*** Opening of Records for this exercise ***
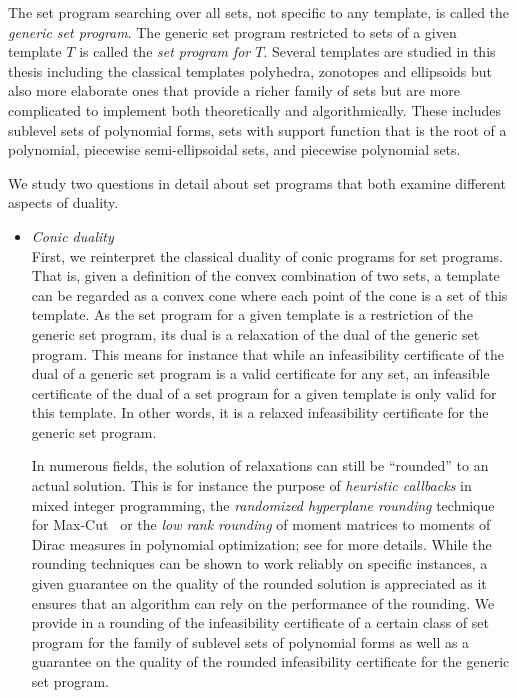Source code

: The set program searching over all sets, not specific to any template, is called the \emph{generic set program}.
The generic set program restricted to sets of a given template $T$ is called the \emph{set program for $T$}.
Several templates are studied in this thesis including the classical templates polyhedra, zonotopes and ellipsoids
but also more elaborate ones that provide a richer family of sets but are more complicated to implement both theoretically and algorithmically.
These includes sublevel sets of polynomial forms, sets with support function that is the root of a polynomial,
piecewise semi-ellipsoidal sets, and piecewise polynomial sets.

We study two questions in detail about set programs that both examine different aspects of duality.

\begin{itemize}

\item \textit{Conic duality} \\

First, we reinterpret the classical duality of conic programs for set programs.
That is, given a definition of the convex combination of two sets, a template can be regarded as a convex cone where each point of the cone is a set of this template.
As the set program for a given template is a restriction of the generic set program,
its dual is a relaxation of the dual of the generic set program.
This means for instance that while an infeasibility certificate of the dual of a generic set program
is a valid certificate for any set,
an infeasible certificate of the dual of a set program for a given template is only
valid for this template.
In other words, it is a relaxed infeasibility certificate for the generic set program.

In numerous fields, the solution of relaxations can still be ``rounded'' to an actual solution.
This is for instance the purpose of \emph{heuristic callbacks} in mixed integer programming,
the \emph{randomized hyperplane rounding} technique for Max-Cut~\cite{goemans1995improved}
or the \emph{low rank rounding} of moment matrices to moments of Dirac measures in polynomial optimization; see  for more details.
While the rounding techniques can be shown to work reliably on specific instances,
a given guarantee on the quality of the rounded solution is appreciated
as it ensures that an algorithm can rely on the performance of the rounding.
We provide in  a rounding of the infeasibility certificate
of a certain class of set program for the family of sublevel sets of polynomial forms
as well as a guarantee on the quality of the rounded infeasibility certificate for the generic set program.


\end{itemize}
*** Close of Records for this exercise ***
* _Activity_:
The records must be restated word for word, apart from any images.

* _Your solution_:
Source code

: The set program searching over all sets, not specific to any template, is called the \emph{generic set program}.
The generic set program restricted to sets of a given template $T$ is called the \emph{set program for $T$}.
Several templates are studied in this thesis including the classical templates polyhedra, zonotopes and ellipsoids
but also more elaborate ones that provide a richer family of sets but are more complicated to implement both theoretically and algorithmically.
These includes sublevel sets of polynomial forms, sets with support function that is the root of a polynomial,
piecewise semi-ellipsoidal sets, and piecewise polynomial sets.

We study two questions in detail about set programs that both examine different aspects of duality.

\begin{itemize}

\item \textit{Conic duality} \\

First, we reinterpret the classical duality of conic programs for set programs.
That is, given a definition of the convex combination of two sets, a template can be regarded as a convex cone where each point of the cone is a set of this template.
As the set program for a given template is a restriction of the generic set program,
its dual is a relaxation of the dual of the generic set program.
This means for instance that while an infeasibility certificate of the dual of a generic set program
is a valid certificate for any set,
an infeasible certificate of the dual of a set program for a given template is only
valid for this template.
In other words, it is a relaxed infeasibility certificate for the generic set program.

In numerous fields, the solution of relaxations can still be ``rounded'' to an actual solution.
This is for instance the purpose of \emph{heuristic callbacks} in mixed integer programming,
the \emph{randomized hyperplane rounding} technique for Max-Cut~\cite{goemans1995improved}
or the \emph{low rank rounding} of moment matrices to moments of Dirac measures in polynomial optimization; see  for more details.
While the rounding techniques can be shown to work reliably on specific instances,
a given guarantee on the quality of the rounded solution is appreciated
as it ensures that an algorithm can rely on the performance of the rounding.
We provide in  a rounding of the infeasibility certificate
of a certain class of set program for the family of sublevel sets of polynomial forms
as well as a guarantee on the quality of the rounded infeasibility certificate for the generic set program.


\end{itemize}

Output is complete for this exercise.